> TASK DESCRIPTION
For this exercise, output every line of the data as it stands.

□ □ □

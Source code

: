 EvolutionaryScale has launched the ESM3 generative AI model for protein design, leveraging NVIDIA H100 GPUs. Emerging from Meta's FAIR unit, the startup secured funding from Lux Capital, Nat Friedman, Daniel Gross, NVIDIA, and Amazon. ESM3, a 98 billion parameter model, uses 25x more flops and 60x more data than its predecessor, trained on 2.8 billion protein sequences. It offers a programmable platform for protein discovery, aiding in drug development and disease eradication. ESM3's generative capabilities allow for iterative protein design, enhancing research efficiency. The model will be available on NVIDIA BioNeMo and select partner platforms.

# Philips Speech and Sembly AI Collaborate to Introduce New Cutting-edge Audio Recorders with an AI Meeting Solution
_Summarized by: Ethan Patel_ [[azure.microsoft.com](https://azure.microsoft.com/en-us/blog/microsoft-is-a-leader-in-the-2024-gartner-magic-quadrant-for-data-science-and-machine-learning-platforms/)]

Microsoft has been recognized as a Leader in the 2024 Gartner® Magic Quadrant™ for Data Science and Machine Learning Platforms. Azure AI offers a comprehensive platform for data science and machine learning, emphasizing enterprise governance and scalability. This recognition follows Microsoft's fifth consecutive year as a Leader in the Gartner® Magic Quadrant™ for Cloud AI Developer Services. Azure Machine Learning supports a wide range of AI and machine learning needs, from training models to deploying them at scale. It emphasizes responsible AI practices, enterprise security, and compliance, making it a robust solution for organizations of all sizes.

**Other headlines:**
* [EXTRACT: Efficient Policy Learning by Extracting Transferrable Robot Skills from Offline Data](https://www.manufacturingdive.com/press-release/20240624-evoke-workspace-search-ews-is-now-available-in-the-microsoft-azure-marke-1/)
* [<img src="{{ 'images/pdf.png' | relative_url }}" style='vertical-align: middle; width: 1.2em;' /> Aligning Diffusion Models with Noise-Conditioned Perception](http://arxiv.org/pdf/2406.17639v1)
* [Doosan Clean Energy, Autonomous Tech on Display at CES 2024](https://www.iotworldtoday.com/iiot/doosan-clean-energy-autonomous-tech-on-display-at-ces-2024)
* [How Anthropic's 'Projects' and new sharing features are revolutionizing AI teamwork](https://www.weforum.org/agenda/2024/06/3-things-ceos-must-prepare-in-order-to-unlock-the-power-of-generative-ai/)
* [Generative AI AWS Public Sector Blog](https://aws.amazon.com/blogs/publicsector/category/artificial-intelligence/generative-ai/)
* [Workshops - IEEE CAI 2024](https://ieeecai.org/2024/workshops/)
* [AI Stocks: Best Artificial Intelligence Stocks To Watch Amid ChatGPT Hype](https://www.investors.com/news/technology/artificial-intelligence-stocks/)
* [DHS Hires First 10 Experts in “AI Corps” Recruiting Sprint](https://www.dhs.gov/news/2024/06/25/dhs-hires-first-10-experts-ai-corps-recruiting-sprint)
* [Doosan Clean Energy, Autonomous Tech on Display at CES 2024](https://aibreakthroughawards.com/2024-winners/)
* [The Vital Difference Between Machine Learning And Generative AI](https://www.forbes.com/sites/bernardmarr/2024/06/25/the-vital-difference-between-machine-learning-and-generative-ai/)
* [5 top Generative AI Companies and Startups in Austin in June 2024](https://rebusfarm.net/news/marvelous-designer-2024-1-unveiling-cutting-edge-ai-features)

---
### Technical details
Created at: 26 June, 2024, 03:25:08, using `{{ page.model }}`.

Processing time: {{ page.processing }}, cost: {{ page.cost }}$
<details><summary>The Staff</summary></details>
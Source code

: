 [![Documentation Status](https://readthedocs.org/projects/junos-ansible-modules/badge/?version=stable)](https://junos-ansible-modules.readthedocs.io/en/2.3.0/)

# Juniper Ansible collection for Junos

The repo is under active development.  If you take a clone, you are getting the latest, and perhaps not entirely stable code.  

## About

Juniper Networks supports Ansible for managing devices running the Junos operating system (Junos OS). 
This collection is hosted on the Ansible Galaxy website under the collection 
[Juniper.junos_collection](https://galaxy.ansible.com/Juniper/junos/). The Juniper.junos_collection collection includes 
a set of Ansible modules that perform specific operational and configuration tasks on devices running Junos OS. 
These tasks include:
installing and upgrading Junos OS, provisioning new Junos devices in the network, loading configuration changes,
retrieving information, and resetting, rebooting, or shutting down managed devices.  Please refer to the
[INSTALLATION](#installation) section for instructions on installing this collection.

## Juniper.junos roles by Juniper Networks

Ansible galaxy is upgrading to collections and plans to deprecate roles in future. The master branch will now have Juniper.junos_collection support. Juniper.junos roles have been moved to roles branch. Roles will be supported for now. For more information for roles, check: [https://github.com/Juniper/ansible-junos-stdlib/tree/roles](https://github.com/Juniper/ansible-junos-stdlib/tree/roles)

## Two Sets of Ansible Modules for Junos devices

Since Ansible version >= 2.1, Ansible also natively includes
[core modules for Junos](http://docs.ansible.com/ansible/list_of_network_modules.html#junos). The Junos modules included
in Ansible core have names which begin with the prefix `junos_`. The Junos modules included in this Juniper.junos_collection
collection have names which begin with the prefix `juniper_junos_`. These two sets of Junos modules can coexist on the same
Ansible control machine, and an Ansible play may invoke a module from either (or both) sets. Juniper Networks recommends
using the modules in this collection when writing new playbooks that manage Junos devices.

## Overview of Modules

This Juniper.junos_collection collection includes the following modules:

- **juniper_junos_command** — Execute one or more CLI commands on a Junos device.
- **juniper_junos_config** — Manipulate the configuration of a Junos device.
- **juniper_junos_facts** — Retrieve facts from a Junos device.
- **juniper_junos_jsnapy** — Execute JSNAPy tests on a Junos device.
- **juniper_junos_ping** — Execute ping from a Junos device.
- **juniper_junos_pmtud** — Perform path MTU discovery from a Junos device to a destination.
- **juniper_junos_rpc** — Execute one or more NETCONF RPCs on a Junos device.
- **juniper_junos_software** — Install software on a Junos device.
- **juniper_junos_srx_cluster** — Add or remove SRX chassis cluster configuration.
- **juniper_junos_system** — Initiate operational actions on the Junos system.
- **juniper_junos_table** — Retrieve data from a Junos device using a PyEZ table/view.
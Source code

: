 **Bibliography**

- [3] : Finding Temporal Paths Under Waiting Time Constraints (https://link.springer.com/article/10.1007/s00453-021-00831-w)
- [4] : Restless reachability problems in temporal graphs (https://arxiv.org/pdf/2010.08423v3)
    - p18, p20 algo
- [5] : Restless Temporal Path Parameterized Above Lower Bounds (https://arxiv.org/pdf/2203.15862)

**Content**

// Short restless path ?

□ □ □

> SOLUTION TO THE EXERCISE
Source code

: EvolutionaryScale has launched the ESM3 generative AI model for protein design, leveraging NVIDIA H100 GPUs. Emerging from Meta's FAIR unit, the startup secured funding from Lux Capital, Nat Friedman, Daniel Gross, NVIDIA, and Amazon. ESM3, a 98 billion parameter model, uses 25x more flops and 60x more data than its predecessor, trained on 2.8 billion protein sequences. It offers a programmable platform for protein discovery, aiding in drug development and disease eradication. ESM3's generative capabilities allow for iterative protein design, enhancing research efficiency. The model will be available on NVIDIA BioNeMo and select partner platforms.

# Philips Speech and Sembly AI Collaborate to Introduce New Cutting-edge Audio Recorders with an AI Meeting Solution
_Summarized by: Ethan Patel_ [[azure.microsoft.com](https://azure.microsoft.com/en-us/blog/microsoft-is-a-leader-in-the-2024-gartner-magic-quadrant-for-data-science-and-machine-learning-platforms/)]

Microsoft has been recognized as a Leader in the 2024 Gartner® Magic Quadrant™ for Data Science and Machine Learning Platforms. Azure AI offers a comprehensive platform for data science and machine learning, emphasizing enterprise governance and scalability. This recognition follows Microsoft's fifth consecutive year as a Leader in the Gartner® Magic Quadrant™ for Cloud AI Developer Services. Azure Machine Learning supports a wide range of AI and machine learning needs, from training models to deploying them at scale. It emphasizes responsible AI practices, enterprise security, and compliance, making it a robust solution for organizations of all sizes.

**Other headlines:**
* [EXTRACT: Efficient Policy Learning by Extracting Transferrable Robot Skills from Offline Data](https://www.manufacturingdive.com/press-release/20240624-evoke-workspace-search-ews-is-now-available-in-the-microsoft-azure-marke-1/)
* [<img src="{{ 'images/pdf.png' | relative_url }}" style='vertical-align: middle; width: 1.2em;' /> Aligning Diffusion Models with Noise-Conditioned Perception](http://arxiv.org/pdf/2406.17639v1)
* [Doosan Clean Energy, Autonomous Tech on Display at CES 2024](https://www.iotworldtoday.com/iiot/doosan-clean-energy-autonomous-tech-on-display-at-ces-2024)
* [How Anthropic's 'Projects' and new sharing features are revolutionizing AI teamwork](https://www.weforum.org/agenda/2024/06/3-things-ceos-must-prepare-in-order-to-unlock-the-power-of-generative-ai/)
* [Generative AI AWS Public Sector Blog](https://aws.amazon.com/blogs/publicsector/category/artificial-intelligence/generative-ai/)
* [Workshops - IEEE CAI 2024](https://ieeecai.org/2024/workshops/)
* [AI Stocks: Best Artificial Intelligence Stocks To Watch Amid ChatGPT Hype](https://www.investors.com/news/technology/artificial-intelligence-stocks/)
* [DHS Hires First 10 Experts in “AI Corps” Recruiting Sprint](https://www.dhs.gov/news/2024/06/25/dhs-hires-first-10-experts-ai-corps-recruiting-sprint)
* [Doosan Clean Energy, Autonomous Tech on Display at CES 2024](https://aibreakthroughawards.com/2024-winners/)
* [The Vital Difference Between Machine Learning And Generative AI](https://www.forbes.com/sites/bernardmarr/2024/06/25/the-vital-difference-between-machine-learning-and-generative-ai/)
* [5 top Generative AI Companies and Startups in Austin in June 2024](https://rebusfarm.net/news/marvelous-designer-2024-1-unveiling-cutting-edge-ai-features)

---
### Technical details
Created at: 26 June, 2024, 03:25:08, using `{{ page.model }}`.

Processing time: {{ page.processing }}, cost: {{ page.cost }}$
<details><summary>The Staff</summary></details>
Source code

: [![Documentation Status](https://readthedocs.org/projects/junos-ansible-modules/badge/?version=stable)](https://junos-ansible-modules.readthedocs.io/en/2.3.0/)

# Juniper Ansible collection for Junos

The repo is under active development.  If you take a clone, you are getting the latest, and perhaps not entirely stable code.  

## About

Juniper Networks supports Ansible for managing devices running the Junos operating system (Junos OS). 
This collection is hosted on the Ansible Galaxy website under the collection 
[Juniper.junos_collection](https://galaxy.ansible.com/Juniper/junos/). The Juniper.junos_collection collection includes 
a set of Ansible modules that perform specific operational and configuration tasks on devices running Junos OS. 
These tasks include:
installing and upgrading Junos OS, provisioning new Junos devices in the network, loading configuration changes,
retrieving information, and resetting, rebooting, or shutting down managed devices.  Please refer to the
[INSTALLATION](#installation) section for instructions on installing this collection.

## Juniper.junos roles by Juniper Networks

Ansible galaxy is upgrading to collections and plans to deprecate roles in future. The master branch will now have Juniper.junos_collection support. Juniper.junos roles have been moved to roles branch. Roles will be supported for now. For more information for roles, check: [https://github.com/Juniper/ansible-junos-stdlib/tree/roles](https://github.com/Juniper/ansible-junos-stdlib/tree/roles)

## Two Sets of Ansible Modules for Junos devices

Since Ansible version >= 2.1, Ansible also natively includes
[core modules for Junos](http://docs.ansible.com/ansible/list_of_network_modules.html#junos). The Junos modules included
in Ansible core have names which begin with the prefix `junos_`. The Junos modules included in this Juniper.junos_collection
collection have names which begin with the prefix `juniper_junos_`. These two sets of Junos modules can coexist on the same
Ansible control machine, and an Ansible play may invoke a module from either (or both) sets. Juniper Networks recommends
using the modules in this collection when writing new playbooks that manage Junos devices.

## Overview of Modules

This Juniper.junos_collection collection includes the following modules:

- **juniper_junos_command** — Execute one or more CLI commands on a Junos device.
- **juniper_junos_config** — Manipulate the configuration of a Junos device.
- **juniper_junos_facts** — Retrieve facts from a Junos device.
- **juniper_junos_jsnapy** — Execute JSNAPy tests on a Junos device.
- **juniper_junos_ping** — Execute ping from a Junos device.
- **juniper_junos_pmtud** — Perform path MTU discovery from a Junos device to a destination.
- **juniper_junos_rpc** — Execute one or more NETCONF RPCs on a Junos device.
- **juniper_junos_software** — Install software on a Junos device.
- **juniper_junos_srx_cluster** — Add or remove SRX chassis cluster configuration.
- **juniper_junos_system** — Initiate operational actions on the Junos system.
- **juniper_junos_table** — Retrieve data from a Junos device using a PyEZ table/view.
Source code

: **Bibliography**

- [3] : Finding Temporal Paths Under Waiting Time Constraints (https://link.springer.com/article/10.1007/s00453-021-00831-w)
- [4] : Restless reachability problems in temporal graphs (https://arxiv.org/pdf/2010.08423v3)
    - p18, p20 algo
- [5] : Restless Temporal Path Parameterized Above Lower Bounds (https://arxiv.org/pdf/2203.15862)

**Content**

// Short restless path ?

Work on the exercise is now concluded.